Li abbiamo visti tutti, a Roma, la notte di Capodanno. Stormi divenuti branco, uccelli impazziti come mosche nel bicchiere. Mentre intorno risuonavano i botti d’un’artificiosa baldoria, là, nelle vie deserte, i pennuti non volteggiavano più. Stramazzavano di terrore, infarto, incredulità. Ogni animale è sempre il primo, e le rotte che percorre non cambiano mai, la fiducia nella natura incrollabile, bianca come ai primordi del mondo. Quando l’uomo non si frapponeva alla loro serena inconsapevolezza.
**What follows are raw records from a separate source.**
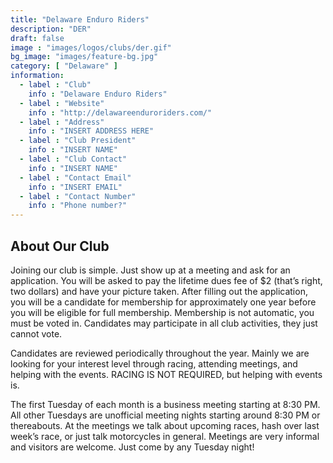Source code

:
```yaml
---
title: "Delaware Enduro Riders"
description: "DER"
draft: false
image : "images/logos/clubs/der.gif"
bg_image: "images/feature-bg.jpg"
category: [ "Delaware" ]
information:
  - label : "Club"
    info : "Delaware Enduro Riders"
  - label : "Website"
    info : "http://delawareenduroriders.com/"
  - label : "Address"
    info : "INSERT ADDRESS HERE"
  - label : "Club President"
    info : "INSERT NAME"
  - label : "Club Contact"
    info : "INSERT NAME"
  - label : "Contact Email"
    info : "INSERT EMAIL"
  - label : "Contact Number"
    info : "Phone number?"
---
```


## About Our Club

Joining our club is simple. Just show up at a meeting and ask for an application. You will be asked to pay the lifetime dues fee of $2 (that’s right, two dollars) and have your picture taken. After filling out the application, you will be a candidate for membership for approximately one year before you will be eligible for full membership. Membership is not automatic, you must be voted in. Candidates may participate in all club activities, they just cannot vote.

Candidates are reviewed periodically throughout the year. Mainly we are looking for your interest level through racing, attending meetings, and helping with the events. RACING IS NOT REQUIRED, but helping with events is.

The first Tuesday of each month is a business meeting starting at 8:30 PM. All other Tuesdays are unofficial meeting nights starting around 8:30 PM or thereabouts. At the meetings we talk about upcoming races, hash over last week’s race, or just talk motorcycles in general. Meetings are very informal and visitors are welcome. Just come by any Tuesday night!
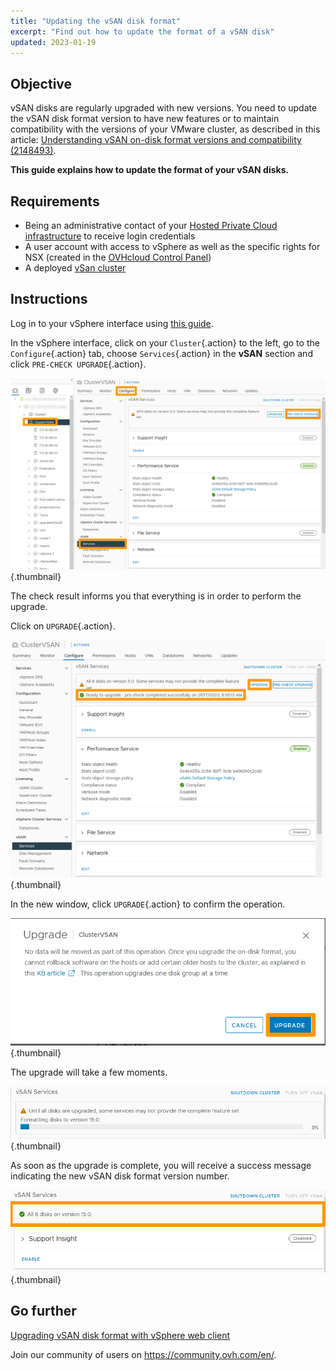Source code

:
```yaml
---
title: "Updating the vSAN disk format"
excerpt: "Find out how to update the format of a vSAN disk"
updated: 2023-01-19
---
```


## Objective

vSAN disks are regularly upgraded with new versions. You need to update the vSAN disk format version to have new features or to maintain compatibility with the versions of your VMware cluster, as described in this article: [Understanding vSAN on-disk format versions and compatibility (2148493)](https://kb.vmware.com/s/article/2148493).

**This guide explains how to update the format of your vSAN disks.** 

## Requirements

- Being an administrative contact of your [Hosted Private Cloud infrastructure](https://www.ovhcloud.com/en-sg/enterprise/products/hosted-private-cloud/) to receive login credentials
- A user account with access to vSphere as well as the specific rights for NSX (created in the [OVHcloud Control Panel](https://ca.ovh.com/auth/?action=gotomanager&from=https://www.ovh.com/sg/&ovhSubsidiary=sg))
- A deployed [vSan cluster](/pages/hosted_private_cloud/hosted_private_cloud_powered_by_vmware/vmware_vsan)

## Instructions

Log in to your vSphere interface using [this guide](/pages/hosted_private_cloud/hosted_private_cloud_powered_by_vmware/vsphere_interface_connexion).

In the vSphere interface, click on your `Cluster`{.action} to the left, go to the `Configure`{.action} tab, choose `Services`{.action} in the **vSAN** section and click `PRE-CHECK UPGRADE`{.action}.

![01 vSAN disk format upgrade 01](images/01-vsan-disk-format-upgrade01.png){.thumbnail}

The check result informs you that everything is in order to perform the upgrade.

Click on `UPGRADE`{.action}.

![01 vSAN disk format upgrade 02](images/01-vsan-disk-format-upgrade02.png){.thumbnail}

In the new window, click `UPGRADE`{.action} to confirm the operation.

![01 vSAN disk format upgrade 03](images/01-vsan-disk-format-upgrade03.png){.thumbnail}

The upgrade will take a few moments.

![01 vSAN disk format upgrade 04](images/01-vsan-disk-format-upgrade04.png){.thumbnail}

As soon as the upgrade is complete, you will receive a success message indicating the new vSAN disk format version number.

![01 vSAN disk format upgrade 05](images/01-vsan-disk-format-upgrade05.png){.thumbnail}

## Go further

[Upgrading vSAN disk format with vSphere web client](https://docs.vmware.com/en/VMware-vSphere/6.7/com.vmware.vsphere.virtualsan.doc/GUID-9FB6F6D8-80A9-4584-BD0D-8FED073B3D40.html)

Join our community of users on <https://community.ovh.com/en/>.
Per gli animali non esistono ricorrenze. Per gli uccelli, semmai, vi sono rincorrenze. Precarietà umile, nonluoghi del bisogno. Li ha uccisi una grama pretesa di felicità, l’idiota vitalismo di cervelli senz’ali. Qualcuno li ha ripresi dal balcone di casa. I corpi aerodinamici fattisi improvvisamente pesanti. Un paesaggio alla De Chirico, fra condomini spenti e finestroni voraci. Su di essi i volatili si sono schiantati, inghiottiti. E sulle fiancate incombevano due occhi umani, spaventati anch’essi, ma fissi, e implacabili nella loro rassegnazione.

Abbiamo inaugurato il 2021 con la consueta, meschina pretesa di manipolare la natura. Non è solo nefasta ferocia verso esseri indifesi. È analfabetismo affettivo, incapacità di guardare alto. Gli uccelli testimoniano l’elusività della vita. Un ponte fra terra e cielo da percorrere con slancio, un attestato di fiducia cui non chiedere nulla in cambio. Ma la gratuità ci è ormai estranea, non comprendiamo più l’idea di bellezza ineffabile, accanto a noi e malgrado noi. L’altra notte, dopo quel volo spezzato, ci siamo ritrovati un po’ più soli.

Una risposta a “IL VOLO SPEZZATO”

  1. Grazie. Sensibilità, compassione (nel vero senso etimologico). Lucida, dolente poesia. Da leggere e rileggere.